WHAT THE TASK REQUIRES – Please return the listing below word for word, minus its pictures.
*** Opening of DATA FOR THIS TASK ***
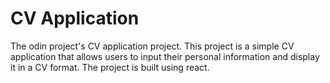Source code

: # CV Application
The odin project's CV application project. This project is a simple CV application that allows users to input their personal information and display it in a CV format. The project is built using react.
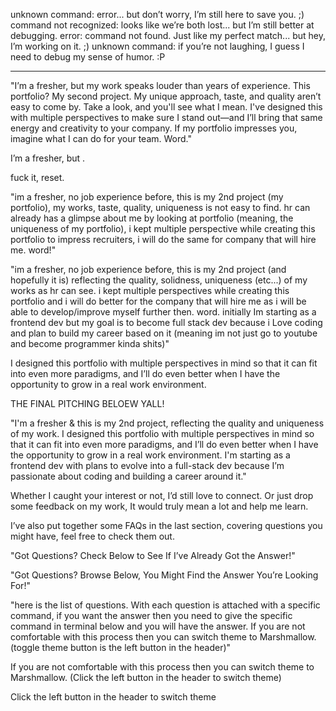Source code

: unknown command: error... but don’t worry, I’m still here to save you. ;)
command not recognized: looks like we’re both lost... but I’m still better at debugging.
error: command not found. Just like my perfect match... but hey, I’m working on it. ;)
unknown command: if you’re not laughing, I guess I need to debug my sense of humor. :P

---

"I’m a fresher, but my work speaks louder than years of experience. This portfolio? My second project. My unique approach, taste, and quality aren’t easy to come by. Take a look, and you'll see what I mean. I've designed this with multiple perspectives to make sure I stand out—and I’ll bring that same energy and creativity to your company. If my portfolio impresses you, imagine what I can do for your team. Word."

I’m a fresher, but .

fuck it, reset.

"im a fresher, no job experience before, this is my 2nd project (my portfolio), my works, taste, quality, uniqueness is not easy to find. hr can already has a glimpse about me by looking at portfolio (meaning, the uniqueness of my portfolio), i kept multiple perspective while creating this portfolio to impress recruiters, i will do the same for company that will hire me. word!"

"im a fresher, no job experience before, this is my 2nd project (and hopefully it is) reflecting the quality, solidness, uniqueness (etc...) of my works as hr can see.
i kept multiple perspectives while creating this portfolio and i will do better for the company that will hire me as i will be able to develop/improve myself further then. word. initially Im starting as a frontend dev but my goal is to become full stack dev because i Love coding and plan to build my career based on it (meaning im not just go to youtube and become programmer kinda shits)"

I designed this portfolio with multiple perspectives in mind so that it can fit into even more paradigms, and I’ll do even better when I have the opportunity to grow in a real work environment.

THE FINAL PITCHING BELOEW YALL!

"I'm a fresher & this is my 2nd project, reflecting the quality and uniqueness of my work. I designed this portfolio with multiple perspectives in mind so that it can fit into even more paradigms, and I’ll do even better when I have the opportunity to grow in a real work environment. I'm starting as a frontend dev with plans to evolve into a full-stack dev because I’m passionate about coding and building a career around it."

Whether I caught your interest or not, I’d still love to connect. Or just drop some feedback on my work, It would truly mean a lot and help me learn.

I’ve also put together some FAQs in the last section, covering questions you might have, feel free to check them out.

"Got Questions? Check Below to See If I’ve Already Got the Answer!"

"Got Questions? Browse Below, You Might Find the Answer You’re Looking For!"

"here is the list of questions. With each question is attached with a specific command, if you want the answer then you need to give the specific command in terminal below and you will have the answer. If you are not comfortable with this process then you can switch theme to Marshmallow. (toggle theme button is the left button in the header)"

If you are not comfortable with this process then you can switch theme to Marshmallow. (Click the left button in the header to switch theme)

Click the left button in the header to switch theme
*** Close of DATA FOR THIS TASK ***
EXPECTED OUTPUT –
Source code

: # CV Application
The odin project's CV application project. This project is a simple CV application that allows users to input their personal information and display it in a CV format. The project is built using react.
Source code

: unknown command: error... but don’t worry, I’m still here to save you. ;)
command not recognized: looks like we’re both lost... but I’m still better at debugging.
error: command not found. Just like my perfect match... but hey, I’m working on it. ;)
unknown command: if you’re not laughing, I guess I need to debug my sense of humor. :P

---

"I’m a fresher, but my work speaks louder than years of experience. This portfolio? My second project. My unique approach, taste, and quality aren’t easy to come by. Take a look, and you'll see what I mean. I've designed this with multiple perspectives to make sure I stand out—and I’ll bring that same energy and creativity to your company. If my portfolio impresses you, imagine what I can do for your team. Word."

I’m a fresher, but .

fuck it, reset.

"im a fresher, no job experience before, this is my 2nd project (my portfolio), my works, taste, quality, uniqueness is not easy to find. hr can already has a glimpse about me by looking at portfolio (meaning, the uniqueness of my portfolio), i kept multiple perspective while creating this portfolio to impress recruiters, i will do the same for company that will hire me. word!"

"im a fresher, no job experience before, this is my 2nd project (and hopefully it is) reflecting the quality, solidness, uniqueness (etc...) of my works as hr can see.
i kept multiple perspectives while creating this portfolio and i will do better for the company that will hire me as i will be able to develop/improve myself further then. word. initially Im starting as a frontend dev but my goal is to become full stack dev because i Love coding and plan to build my career based on it (meaning im not just go to youtube and become programmer kinda shits)"

I designed this portfolio with multiple perspectives in mind so that it can fit into even more paradigms, and I’ll do even better when I have the opportunity to grow in a real work environment.

THE FINAL PITCHING BELOEW YALL!

"I'm a fresher & this is my 2nd project, reflecting the quality and uniqueness of my work. I designed this portfolio with multiple perspectives in mind so that it can fit into even more paradigms, and I’ll do even better when I have the opportunity to grow in a real work environment. I'm starting as a frontend dev with plans to evolve into a full-stack dev because I’m passionate about coding and building a career around it."

Whether I caught your interest or not, I’d still love to connect. Or just drop some feedback on my work, It would truly mean a lot and help me learn.

I’ve also put together some FAQs in the last section, covering questions you might have, feel free to check them out.

"Got Questions? Check Below to See If I’ve Already Got the Answer!"

"Got Questions? Browse Below, You Might Find the Answer You’re Looking For!"

"here is the list of questions. With each question is attached with a specific command, if you want the answer then you need to give the specific command in terminal below and you will have the answer. If you are not comfortable with this process then you can switch theme to Marshmallow. (toggle theme button is the left button in the header)"

If you are not comfortable with this process then you can switch theme to Marshmallow. (Click the left button in the header to switch theme)

Click the left button in the header to switch theme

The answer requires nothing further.